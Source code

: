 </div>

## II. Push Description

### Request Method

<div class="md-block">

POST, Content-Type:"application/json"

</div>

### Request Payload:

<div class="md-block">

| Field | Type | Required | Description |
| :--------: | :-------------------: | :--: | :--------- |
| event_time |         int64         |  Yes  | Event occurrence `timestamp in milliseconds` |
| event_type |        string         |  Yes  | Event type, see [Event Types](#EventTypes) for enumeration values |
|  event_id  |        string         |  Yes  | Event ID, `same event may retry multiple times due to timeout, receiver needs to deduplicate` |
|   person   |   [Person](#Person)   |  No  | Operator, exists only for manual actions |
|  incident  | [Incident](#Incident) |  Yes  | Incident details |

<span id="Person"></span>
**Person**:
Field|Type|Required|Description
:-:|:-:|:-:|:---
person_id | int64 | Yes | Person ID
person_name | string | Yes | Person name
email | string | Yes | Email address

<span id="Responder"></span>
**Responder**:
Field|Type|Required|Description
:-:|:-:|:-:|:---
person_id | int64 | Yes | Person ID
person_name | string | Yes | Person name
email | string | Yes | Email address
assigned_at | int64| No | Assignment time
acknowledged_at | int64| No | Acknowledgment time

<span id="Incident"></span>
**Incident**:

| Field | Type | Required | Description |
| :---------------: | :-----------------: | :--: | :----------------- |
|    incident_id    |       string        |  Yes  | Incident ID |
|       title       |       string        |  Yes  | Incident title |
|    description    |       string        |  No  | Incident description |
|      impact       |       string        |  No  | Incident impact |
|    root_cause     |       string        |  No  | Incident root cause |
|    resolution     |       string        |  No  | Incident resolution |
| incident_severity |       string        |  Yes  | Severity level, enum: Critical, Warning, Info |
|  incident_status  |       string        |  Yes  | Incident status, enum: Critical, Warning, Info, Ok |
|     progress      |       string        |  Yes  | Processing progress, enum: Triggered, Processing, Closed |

● ● ● ● ●

- **TASK STATEMENT**: Your answer must be the full set of records above, reproduced exactly.

- **OUTPUT OF THE TASK**:
Source code

: </div>

## II. Push Description

### Request Method

<div class="md-block">

POST, Content-Type:"application/json"

</div>

### Request Payload:

<div class="md-block">

| Field | Type | Required | Description |
| :--------: | :-------------------: | :--: | :--------- |
| event_time |         int64         |  Yes  | Event occurrence `timestamp in milliseconds` |
| event_type |        string         |  Yes  | Event type, see [Event Types](#EventTypes) for enumeration values |
|  event_id  |        string         |  Yes  | Event ID, `same event may retry multiple times due to timeout, receiver needs to deduplicate` |
|   person   |   [Person](#Person)   |  No  | Operator, exists only for manual actions |
|  incident  | [Incident](#Incident) |  Yes  | Incident details |

<span id="Person"></span>
**Person**:
Field|Type|Required|Description
:-:|:-:|:-:|:---
person_id | int64 | Yes | Person ID
person_name | string | Yes | Person name
email | string | Yes | Email address

<span id="Responder"></span>
**Responder**:
Field|Type|Required|Description
:-:|:-:|:-:|:---
person_id | int64 | Yes | Person ID
person_name | string | Yes | Person name
email | string | Yes | Email address
assigned_at | int64| No | Assignment time
acknowledged_at | int64| No | Acknowledgment time

<span id="Incident"></span>
**Incident**:

| Field | Type | Required | Description |
| :---------------: | :-----------------: | :--: | :----------------- |
|    incident_id    |       string        |  Yes  | Incident ID |
|       title       |       string        |  Yes  | Incident title |
|    description    |       string        |  No  | Incident description |
|      impact       |       string        |  No  | Incident impact |
|    root_cause     |       string        |  No  | Incident root cause |
|    resolution     |       string        |  No  | Incident resolution |
| incident_severity |       string        |  Yes  | Severity level, enum: Critical, Warning, Info |
|  incident_status  |       string        |  Yes  | Incident status, enum: Critical, Warning, Info, Ok |
|     progress      |       string        |  Yes  | Processing progress, enum: Triggered, Processing, Closed |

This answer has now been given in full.